The crypto industry, led by the flagship cryptocurrency Bitcoin (BTC), is going through a highly uncertain period and is striving to stay afloat despite the bad news. Although there have been many negative developments in 2023, the fact that the industry still holds a significant position promises a bright future. The fact that Bitcoin, especially the leading cryptocurrency, managed to stay above $30,000 is an important signal. However, funding rates do not indicate the same for BTC and other cryptocurrencies.
Crypto Industry Hits a Funding Drought
One of the most negative news of 2023 has been the funding situation. According to DeFiLlama, funding for crypto companies in the first half of 2023 remained at $3.7 billion. This is less than a quarter of the funding amount during the same period in 2022.
The significant decrease in funding is not surprising considering the period when Gary Gensler and other US regulators have been causing havoc in the crypto industry. The funding rate experienced a 75% drop in the first half of 2023 compared to the previous period, influenced by both regulators and situations experienced by exchanges like FTX.

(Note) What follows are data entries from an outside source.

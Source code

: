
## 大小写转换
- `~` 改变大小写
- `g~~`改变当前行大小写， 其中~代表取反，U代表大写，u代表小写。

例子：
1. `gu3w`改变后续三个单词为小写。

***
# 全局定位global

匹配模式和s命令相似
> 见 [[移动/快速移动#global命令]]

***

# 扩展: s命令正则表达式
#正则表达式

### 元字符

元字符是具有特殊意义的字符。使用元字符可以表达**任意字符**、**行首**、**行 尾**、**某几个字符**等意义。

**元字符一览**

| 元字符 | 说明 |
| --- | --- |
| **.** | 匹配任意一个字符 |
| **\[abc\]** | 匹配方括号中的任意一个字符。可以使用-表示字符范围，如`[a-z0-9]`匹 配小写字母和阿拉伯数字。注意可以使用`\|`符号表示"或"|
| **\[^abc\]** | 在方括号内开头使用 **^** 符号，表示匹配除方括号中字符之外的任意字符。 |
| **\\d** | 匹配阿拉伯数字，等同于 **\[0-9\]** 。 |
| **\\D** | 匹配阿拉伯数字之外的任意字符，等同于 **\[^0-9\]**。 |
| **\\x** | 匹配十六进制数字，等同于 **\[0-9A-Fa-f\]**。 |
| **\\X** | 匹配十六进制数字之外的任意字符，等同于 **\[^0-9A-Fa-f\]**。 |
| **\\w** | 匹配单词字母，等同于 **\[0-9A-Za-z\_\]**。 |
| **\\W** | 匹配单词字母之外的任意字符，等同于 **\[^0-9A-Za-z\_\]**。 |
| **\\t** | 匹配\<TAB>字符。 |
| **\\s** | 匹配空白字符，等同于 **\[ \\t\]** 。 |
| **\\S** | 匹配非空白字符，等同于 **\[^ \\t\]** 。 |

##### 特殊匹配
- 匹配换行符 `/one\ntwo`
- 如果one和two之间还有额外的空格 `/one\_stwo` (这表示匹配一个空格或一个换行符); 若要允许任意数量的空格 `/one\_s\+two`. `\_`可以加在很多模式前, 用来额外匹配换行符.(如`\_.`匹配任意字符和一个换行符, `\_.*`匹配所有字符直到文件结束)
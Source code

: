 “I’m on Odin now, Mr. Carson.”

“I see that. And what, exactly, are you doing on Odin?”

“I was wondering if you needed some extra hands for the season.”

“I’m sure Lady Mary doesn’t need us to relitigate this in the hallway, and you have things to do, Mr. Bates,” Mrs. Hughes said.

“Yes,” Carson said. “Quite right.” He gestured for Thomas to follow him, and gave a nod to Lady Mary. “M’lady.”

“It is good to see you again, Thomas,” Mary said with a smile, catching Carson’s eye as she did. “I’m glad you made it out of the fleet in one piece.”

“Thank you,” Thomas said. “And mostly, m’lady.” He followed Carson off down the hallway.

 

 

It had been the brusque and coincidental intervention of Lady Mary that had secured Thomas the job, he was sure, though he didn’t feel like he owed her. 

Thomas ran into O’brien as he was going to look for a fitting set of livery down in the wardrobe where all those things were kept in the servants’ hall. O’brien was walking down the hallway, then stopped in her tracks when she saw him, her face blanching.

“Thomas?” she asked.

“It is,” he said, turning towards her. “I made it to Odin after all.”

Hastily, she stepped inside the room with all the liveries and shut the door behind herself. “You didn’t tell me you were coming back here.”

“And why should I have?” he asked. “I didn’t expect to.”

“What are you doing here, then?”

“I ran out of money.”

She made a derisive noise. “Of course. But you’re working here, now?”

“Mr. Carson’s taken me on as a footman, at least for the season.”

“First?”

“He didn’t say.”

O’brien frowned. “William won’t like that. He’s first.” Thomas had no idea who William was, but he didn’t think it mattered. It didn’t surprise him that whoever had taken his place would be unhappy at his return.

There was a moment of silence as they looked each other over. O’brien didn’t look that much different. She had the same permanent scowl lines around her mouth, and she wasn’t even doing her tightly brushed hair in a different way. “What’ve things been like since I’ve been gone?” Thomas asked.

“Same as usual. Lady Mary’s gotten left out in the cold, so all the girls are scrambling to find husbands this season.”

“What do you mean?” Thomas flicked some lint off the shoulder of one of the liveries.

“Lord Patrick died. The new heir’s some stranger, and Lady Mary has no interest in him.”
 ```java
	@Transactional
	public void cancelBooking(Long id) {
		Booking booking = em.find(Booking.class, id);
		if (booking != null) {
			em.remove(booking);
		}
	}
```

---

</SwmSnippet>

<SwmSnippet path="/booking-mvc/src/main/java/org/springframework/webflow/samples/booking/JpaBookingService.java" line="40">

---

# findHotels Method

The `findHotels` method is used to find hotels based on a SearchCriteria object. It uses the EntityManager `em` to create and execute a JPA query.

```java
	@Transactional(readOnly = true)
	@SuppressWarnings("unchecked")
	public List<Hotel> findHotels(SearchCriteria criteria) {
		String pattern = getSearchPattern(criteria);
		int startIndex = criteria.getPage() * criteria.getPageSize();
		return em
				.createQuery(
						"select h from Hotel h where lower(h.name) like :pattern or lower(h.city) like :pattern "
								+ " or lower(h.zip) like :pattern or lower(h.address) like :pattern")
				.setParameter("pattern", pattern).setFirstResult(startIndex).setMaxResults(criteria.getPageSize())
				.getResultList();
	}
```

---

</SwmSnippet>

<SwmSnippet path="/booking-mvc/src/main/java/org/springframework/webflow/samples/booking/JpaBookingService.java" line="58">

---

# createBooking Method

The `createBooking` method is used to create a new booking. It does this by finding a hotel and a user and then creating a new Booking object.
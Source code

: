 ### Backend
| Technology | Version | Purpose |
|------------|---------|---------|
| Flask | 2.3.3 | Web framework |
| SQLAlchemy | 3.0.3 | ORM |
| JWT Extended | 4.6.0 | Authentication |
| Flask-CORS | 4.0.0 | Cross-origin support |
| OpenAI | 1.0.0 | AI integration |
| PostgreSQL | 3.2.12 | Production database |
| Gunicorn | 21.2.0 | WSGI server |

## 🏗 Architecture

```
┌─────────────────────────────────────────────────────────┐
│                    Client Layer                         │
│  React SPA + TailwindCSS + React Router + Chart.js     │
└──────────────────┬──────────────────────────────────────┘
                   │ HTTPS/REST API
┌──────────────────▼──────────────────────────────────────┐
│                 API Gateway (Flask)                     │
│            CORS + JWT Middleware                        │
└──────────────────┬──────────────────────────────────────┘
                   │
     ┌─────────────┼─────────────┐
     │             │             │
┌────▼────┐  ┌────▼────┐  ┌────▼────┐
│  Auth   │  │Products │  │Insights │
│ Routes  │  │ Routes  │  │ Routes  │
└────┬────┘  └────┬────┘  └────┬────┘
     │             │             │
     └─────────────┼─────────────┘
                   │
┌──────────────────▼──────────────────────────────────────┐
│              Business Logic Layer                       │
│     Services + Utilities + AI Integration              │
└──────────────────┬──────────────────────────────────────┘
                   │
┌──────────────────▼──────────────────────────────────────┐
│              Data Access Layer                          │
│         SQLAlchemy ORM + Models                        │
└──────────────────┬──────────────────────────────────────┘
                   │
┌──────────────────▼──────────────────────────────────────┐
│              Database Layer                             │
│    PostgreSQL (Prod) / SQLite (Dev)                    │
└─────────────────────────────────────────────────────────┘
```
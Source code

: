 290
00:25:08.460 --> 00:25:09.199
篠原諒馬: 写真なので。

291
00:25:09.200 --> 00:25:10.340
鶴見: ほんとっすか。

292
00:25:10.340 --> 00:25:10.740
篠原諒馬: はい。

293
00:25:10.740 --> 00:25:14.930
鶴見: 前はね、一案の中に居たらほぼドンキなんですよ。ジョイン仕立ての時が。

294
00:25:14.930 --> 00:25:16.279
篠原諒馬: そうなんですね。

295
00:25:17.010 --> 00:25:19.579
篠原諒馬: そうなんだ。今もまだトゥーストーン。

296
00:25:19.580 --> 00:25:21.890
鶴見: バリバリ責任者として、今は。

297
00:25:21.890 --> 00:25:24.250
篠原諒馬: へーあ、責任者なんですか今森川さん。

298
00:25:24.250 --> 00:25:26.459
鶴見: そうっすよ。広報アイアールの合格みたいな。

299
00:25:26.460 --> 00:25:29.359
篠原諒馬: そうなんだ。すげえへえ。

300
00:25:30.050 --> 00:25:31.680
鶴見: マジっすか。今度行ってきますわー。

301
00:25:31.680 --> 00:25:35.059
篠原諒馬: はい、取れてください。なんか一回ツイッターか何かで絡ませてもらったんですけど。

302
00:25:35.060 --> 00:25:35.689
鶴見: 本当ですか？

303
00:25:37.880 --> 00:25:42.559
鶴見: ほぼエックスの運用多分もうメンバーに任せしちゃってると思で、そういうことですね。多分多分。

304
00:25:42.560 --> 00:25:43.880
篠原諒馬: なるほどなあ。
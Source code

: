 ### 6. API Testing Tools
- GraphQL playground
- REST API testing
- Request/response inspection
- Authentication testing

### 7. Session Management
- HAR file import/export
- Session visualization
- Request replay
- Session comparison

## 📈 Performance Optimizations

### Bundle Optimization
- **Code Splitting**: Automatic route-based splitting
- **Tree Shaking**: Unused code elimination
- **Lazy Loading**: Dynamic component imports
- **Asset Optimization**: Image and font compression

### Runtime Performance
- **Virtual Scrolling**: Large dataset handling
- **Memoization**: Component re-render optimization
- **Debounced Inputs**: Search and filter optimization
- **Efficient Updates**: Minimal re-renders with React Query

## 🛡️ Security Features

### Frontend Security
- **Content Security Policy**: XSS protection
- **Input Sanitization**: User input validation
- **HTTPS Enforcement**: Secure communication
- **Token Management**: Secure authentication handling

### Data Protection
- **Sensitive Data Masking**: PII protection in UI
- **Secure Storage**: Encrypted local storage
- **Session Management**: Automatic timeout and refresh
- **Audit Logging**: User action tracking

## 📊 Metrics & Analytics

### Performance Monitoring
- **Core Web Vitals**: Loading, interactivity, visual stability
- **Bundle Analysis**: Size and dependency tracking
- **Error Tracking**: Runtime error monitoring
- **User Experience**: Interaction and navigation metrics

The good news is that the funding rate indicator is actually a lagging indicator. Despite all the negative events, BTC price has gained an 85% increase this year. ETH, according to CoinGecko data, has also risen by 57%.
It’s Not All Negative!
Despite crypto Ponzi schemes, DeFi protocol hacks, and many other negative events, Wall Street is officially flocking to the crypto industry. Some of the world’s largest asset management companies, such as BlackRock, have made headlines with investment products focused on cryptocurrencies. Additionally, Fidelity has taken a similar step, and the corporate interest that has emerged during a period when funding hit rock bottom could be the calm before the storm.
Nevertheless, it can be said that the crypto industry is experiencing one of the worst funding rates in recent times, and money is drying up. It is argued that this has also dealt a blow to the overall development of the crypto industry. Many developments expected in 2024 could reverse the situation, such as the halving of BTC block rewards.